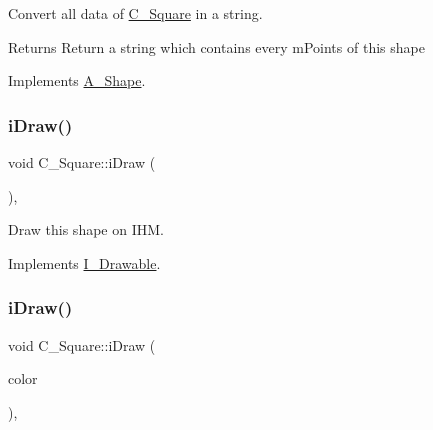 Convert all data of \hyperlink{classC__Square}{C\+\_\+\+Square} in a string. 

\begin{DoxyReturn}{Returns}
Return a string which contains every m\+Points of this shape 
\end{DoxyReturn}


Implements \hyperlink{classA__Shape_ad8804b4e74543db374af6892367b7c2e}{A\+\_\+\+Shape}.

\mbox{\label{classC__Square_ae6c51a7720576bcbb94b52584552df28}} 
\subsubsection{\texorpdfstring{i\+Draw()}{iDraw()}\hspace{0.1cm}{\footnotesize\ttfamily [1/2]}}
{\footnotesize\ttfamily void C\+\_\+\+Square\+::i\+Draw (\begin{DoxyParamCaption}{ }\end{DoxyParamCaption})\hspace{0.3cm}{\ttfamily [override]}, {\ttfamily [virtual]}}



Draw this shape on I\+HM. 



Implements \hyperlink{classI__Drawable_ae24c65000977a805f52ce032321cd86f}{I\+\_\+\+Drawable}.

\mbox{\label{classC__Square_a47a80c25bbeda17f17a8230127b4a5ed}} 
\subsubsection{\texorpdfstring{i\+Draw()}{iDraw()}\hspace{0.1cm}{\footnotesize\ttfamily [2/2]}}
{\footnotesize\ttfamily void C\+\_\+\+Square\+::i\+Draw (\begin{DoxyParamCaption}\item[{M\+L\+V\+\_\+\+Color}]{color }\end{DoxyParamCaption})\hspace{0.3cm}{\ttfamily [override]}, {\ttfamily [virtual]}}



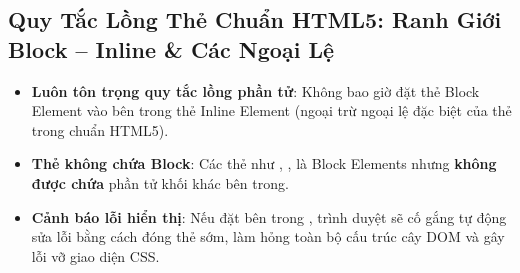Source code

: \subsection{Quy Tắc Lồng Thẻ Chuẩn HTML5: Ranh Giới Block -- Inline \& Các Ngoại Lệ}
\label{subsec:nesting_rules_block_inline}

\begin{warnBox}
\begin{itemize}[leftmargin=1.5em, itemsep=3pt, parsep=0pt]
    \item \textbf{Luôn tôn trọng quy tắc lồng phần tử}: Không bao giờ đặt thẻ Block Element vào bên trong thẻ Inline Element (ngoại trừ ngoại lệ đặc biệt của thẻ  trong chuẩn HTML5).
    \item \textbf{Thẻ không chứa Block}: Các thẻ như , ,  là Block Elements nhưng \textbf{không được chứa} phần tử khối khác bên trong.
    \item \textbf{Cảnh báo lỗi hiển thị}: Nếu đặt  bên trong , trình duyệt sẽ cố gắng tự động sửa lỗi bằng cách đóng thẻ  sớm, làm hỏng toàn bộ cấu trúc cây DOM và gây lỗi vỡ giao diện CSS.
\end{itemize}
\end{warnBox}


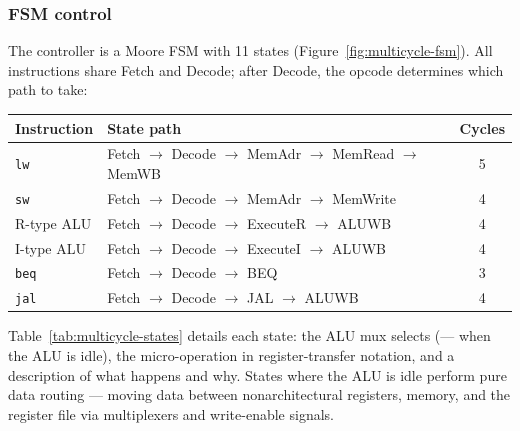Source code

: \documentclass[9pt, a4paper]{extarticle}
\begin{document}
\subsubsection{FSM control} The controller is a Moore FSM with 11 states (Figure~\ref{fig:multicycle-fsm}). All instructions share Fetch and Decode; after Decode, the opcode determines which path to take:

\begin{center}\small
\begin{tabular}{@{}l l c@{}}
    \toprule
    Instruction & State path & Cycles \\
    \midrule
    \texttt{lw}    & Fetch $\to$ Decode $\to$ MemAdr $\to$ MemRead $\to$ MemWB & 5 \\
    \texttt{sw}    & Fetch $\to$ Decode $\to$ MemAdr $\to$ MemWrite & 4 \\
    R-type ALU     & Fetch $\to$ Decode $\to$ ExecuteR $\to$ ALUWB & 4 \\
    I-type ALU     & Fetch $\to$ Decode $\to$ ExecuteI $\to$ ALUWB & 4 \\
    \texttt{beq}   & Fetch $\to$ Decode $\to$ BEQ & 3 \\
    \texttt{jal}   & Fetch $\to$ Decode $\to$ JAL $\to$ ALUWB & 4 \\
    \bottomrule
\end{tabular}
\end{center}

Table~\ref{tab:multicycle-states} details each state: the ALU mux selects (--- when the ALU is idle), the micro-operation in register-transfer notation, and a description of what happens and why. States where the ALU is idle perform pure data routing --- moving data between nonarchitectural registers, memory, and the register file via multiplexers and write-enable signals.
\end{document}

HOW TO COMPLETE THIS TASK:
Every line of the data above that includes "Decode" should be listed.

ANSWER TO THIS EXERCISE:
\subsubsection{FSM control} The controller is a Moore FSM with 11 states (Figure~\ref{fig:multicycle-fsm}). All instructions share Fetch and Decode; after Decode, the opcode determines which path to take:
    \texttt{lw}    & Fetch $\to$ Decode $\to$ MemAdr $\to$ MemRead $\to$ MemWB & 5 \\
    \texttt{sw}    & Fetch $\to$ Decode $\to$ MemAdr $\to$ MemWrite & 4 \\
    R-type ALU     & Fetch $\to$ Decode $\to$ ExecuteR $\to$ ALUWB & 4 \\
    I-type ALU     & Fetch $\to$ Decode $\to$ ExecuteI $\to$ ALUWB & 4 \\
    \texttt{beq}   & Fetch $\to$ Decode $\to$ BEQ & 3 \\
    \texttt{jal}   & Fetch $\to$ Decode $\to$ JAL $\to$ ALUWB & 4 \\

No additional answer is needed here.